At the request of a party, the court can now classify disputed information as confidential in whole or in part. Such information must be treated confidentially by the parties to the proceedings and may not be used or disclosed by them outside of court proceedings. This also applies in principle after the conclusion of the judicial proceedings. Furthermore, the court is enabled to restrict access to documents or to the oral proceedings to a narrow circle of persons upon request.
The claim for damages for the patent proprietor now contains a compensation claim, which is intended to “adequately” compensate for the limitation of the injunctive relief. The patent infringer is thus threatened with more extensive compensation payments than merely in the amount of the actual licence fees.

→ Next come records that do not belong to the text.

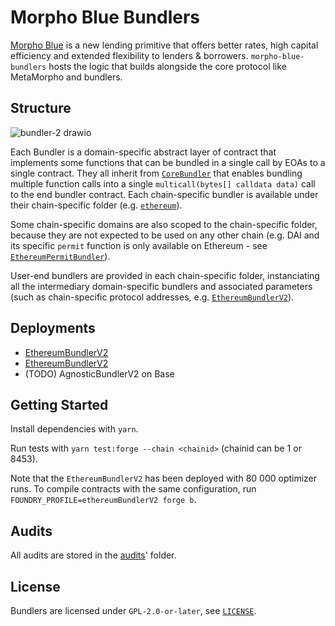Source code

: # Morpho Blue Bundlers

[Morpho Blue](https://github.com/morpho-org/morpho-blue) is a new lending primitive that offers better rates, high capital efficiency and extended flexibility to lenders & borrowers. `morpho-blue-bundlers` hosts the logic that builds alongside the core protocol like MetaMorpho and bundlers.

## Structure

![bundler-2 drawio](https://github.com/morpho-org/morpho-blue-bundlers/assets/74971347/59549998-45e5-4154-a93e-6d684247105b)

Each Bundler is a domain-specific abstract layer of contract that implements some functions that can be bundled in a single call by EOAs to a single contract. They all inherit from [`CoreBundler`](./src/CoreBundler.sol) that enables bundling multiple function calls into a single `multicall(bytes[] calldata data)` call to the end bundler contract. Each chain-specific bundler is available under their chain-specific folder (e.g. [`ethereum`](./src/ethereum/)).

Some chain-specific domains are also scoped to the chain-specific folder, because they are not expected to be used on any other chain (e.g. DAI and its specific `permit` function is only available on Ethereum - see [`EthereumPermitBundler`](./src/ethereum/EthereumPermitBundler.sol)).

User-end bundlers are provided in each chain-specific folder, instanciating all the intermediary domain-specific bundlers and associated parameters (such as chain-specific protocol addresses, e.g. [`EthereumBundlerV2`](./src/ethereum/EthereumBundlerV2.sol)).

## Deployments

- [EthereumBundlerV2](https://github.com/morpho-org/morpho-blue-bundlers/releases/tag/v1.0.0)
- [EthereumBundlerV2](https://github.com/morpho-org/morpho-blue-bundlers/releases/tag/v1.2.0)
- (TODO) AgnosticBundlerV2 on Base

## Getting Started

Install dependencies with `yarn`.

Run tests with `yarn test:forge --chain <chainid>` (chainid can be 1 or 8453).

Note that the `EthereumBundlerV2` has been deployed with 80 000 optimizer runs.
To compile contracts with the same configuration, run `FOUNDRY_PROFILE=ethereumBundlerV2 forge b`.

## Audits

All audits are stored in the [audits](./audits/)' folder.

## License

Bundlers are licensed under `GPL-2.0-or-later`, see [`LICENSE`](./LICENSE).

If the claim for injunctive relief is exceptionally (partially) excluded due to disproportionality, the court now has the possibility to award the injured party appropriate compensation in money. In this way, the claim for compensation can – if a corresponding application is made – in appropriate cases already be determined in the same judgment in which the claim for injunctive relief is (partially) excluded. Furthermore, the principle of proportionality may in individual cases require that the right holder be awarded pecuniary compensation even in the case of a blameless patent infringement, where a claim for damages would have to be denied. If the court deems it necessary in an individual case to limit or temporarily exclude the right to injunctive relief, this does not lead to a legalisation of the patent infringement – unlike a compulsory licence under Section 24 Patent Act. Any claim for damages remains unaffected in this case. This also applies if the infringed party is entitled to compensation under the new Section 139 (1), fourth sentence, Patent Act. In this case, the infringed party can still assert a further claim for damages against the infringer by means of Section 139 (2) Patent Act.
This publication is a general summary of the law. It should not replace legal advice tailored to your specific circumstances.